The station is located on the Garden Ring. Near the station, there are metro stations “Kurskaya of the Koltsevaya line”, “Kurskaya of the Arbatsko-Pokrovskaya line” and “Chkalovskaya” of the Lyublinsko-Dmitrovskaya line, as well as the shopping and entertainment center “Atrium” with its famous street art paintings.

The Moscow station of the Kursk (Southern) railway received its first passengers on November 17, 1866, with the opening of the Moscow-Serpukhov section. The first wooden one-story facility of the station was built about three hundred meters north of the modern one at Bolshoi Nikolsky Lane.

The new building, located on the square in front of the Garden Ring, was built according to the project of the architect Nikolai Orlov. The new station building was designed of white stone and was spacious. Its main halls were covered with glass lanterns, which gave much light.

In 1968-1972, Georgy Voloshinov performed a radical reconstruction of the building with the participation of young architects V. Evstigneev, N. Panchenko, Mikhail Anikst, Tatyana Barkhina and Leopold Malashonok. According to Voloshinov, Termini Station in Rome inspired the new project. Barkhina also noted that the project of the Kursk station borrowed elements from her project of the station in Sofia.

The new building received a 200-meter glazed facade, lined with a grid of aluminum bindings, and an original folded roof with a 9-meter peak.

The old building was included in the new one, retaining the architectural decor in its central part.

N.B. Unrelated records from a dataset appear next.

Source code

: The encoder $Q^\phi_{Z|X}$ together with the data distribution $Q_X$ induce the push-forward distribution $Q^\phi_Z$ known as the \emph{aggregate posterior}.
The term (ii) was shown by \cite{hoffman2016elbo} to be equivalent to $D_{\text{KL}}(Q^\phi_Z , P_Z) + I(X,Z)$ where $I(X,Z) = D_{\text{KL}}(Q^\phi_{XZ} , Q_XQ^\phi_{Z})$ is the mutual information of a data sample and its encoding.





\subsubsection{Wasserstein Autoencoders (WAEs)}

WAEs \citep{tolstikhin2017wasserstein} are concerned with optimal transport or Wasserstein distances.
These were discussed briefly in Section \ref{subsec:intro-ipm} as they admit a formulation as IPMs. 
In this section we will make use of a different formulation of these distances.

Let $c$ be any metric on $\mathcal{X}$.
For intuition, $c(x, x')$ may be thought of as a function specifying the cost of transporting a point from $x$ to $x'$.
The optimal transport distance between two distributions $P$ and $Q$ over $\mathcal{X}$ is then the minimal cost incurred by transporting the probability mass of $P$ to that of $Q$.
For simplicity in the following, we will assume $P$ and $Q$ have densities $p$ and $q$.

Kursky Station has nine passenger platforms (including four dead ends) and 17 tracks, including seven dead ends and ten through passages to the Alekseevskaya connecting line. The double-track line to Kursk and the three-track line to Nizhny Novgorod leave to the southeast, while the double-track Alekseevskaya connecting line, connecting the station with lines to St. Petersburg, Volokolamsk and Smolensk, leaves to the north.

Kursky railway station in Moscow is one of the leaders in passenger traffic. More than 6.5 million passengers are served here every month.

Transit through the station are trains connecting St. Petersburg with other cities in Russia and neighboring countries. Trains run to Nizhny Novgorod, Izhevsk, Volgograd, Chelyabinsk, Kislovodsk, Adler, Baku, Kursk, Belgorod, Orel.

In summer, more trains are also scheduled to Anapa, Yeysk, Novorossiysk, and Nizhny Novgorod, as well as high-speed electric trains of the Lastochka type to Ivanovo. Trains of the Gorky direction depart from the first (low) platform. Part of the trains through the connecting branch of Tsaritsyno – Biryulyovo-Tovarnaya goes in the Paveletsky direction. All long-distance trains leave from the main platform (five platforms, nine tracks are used).

Most suburban trains in the Kursk direction go through Moscow-Kurskaya in transit through the stops: Moscow-Kalanchevskaya, Rizhskaya, then to the Rizhskoye (until November 21, 2019, also Smolenskoye) direction.